> **ACTIVITY**: Produce again, without any change, the lines running from the one with "As of now, I" through the final line of the data below, and only those.

--- PROVIDED MATERIAL ---

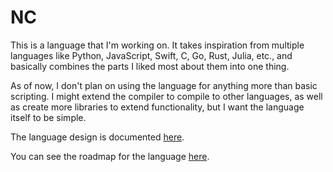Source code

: # NC

This is a language that I'm working on. It takes inspiration from multiple languages like Python, JavaScript, Swift, C, Go, Rust, Julia, etc., and basically combines the parts I liked most about them into one thing.

As of now, I don't plan on using the language for anything more than basic scripting. I might extend the compiler to compile to other languages, as well as create more libraries to extend functionality, but I want the language itself to be simple.

The language design is documented [here](https://docs.zerolimits.dev/nc/design).

You can see the roadmap for the language [here](https://github.com/noClaps/nc/projects).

---

> **EXERCISE RESPONSE**:
As of now, I don't plan on using the language for anything more than basic scripting. I might extend the compiler to compile to other languages, as well as create more libraries to extend functionality, but I want the language itself to be simple.

The language design is documented [here](https://docs.zerolimits.dev/nc/design).

You can see the roadmap for the language [here](https://github.com/noClaps/nc/projects).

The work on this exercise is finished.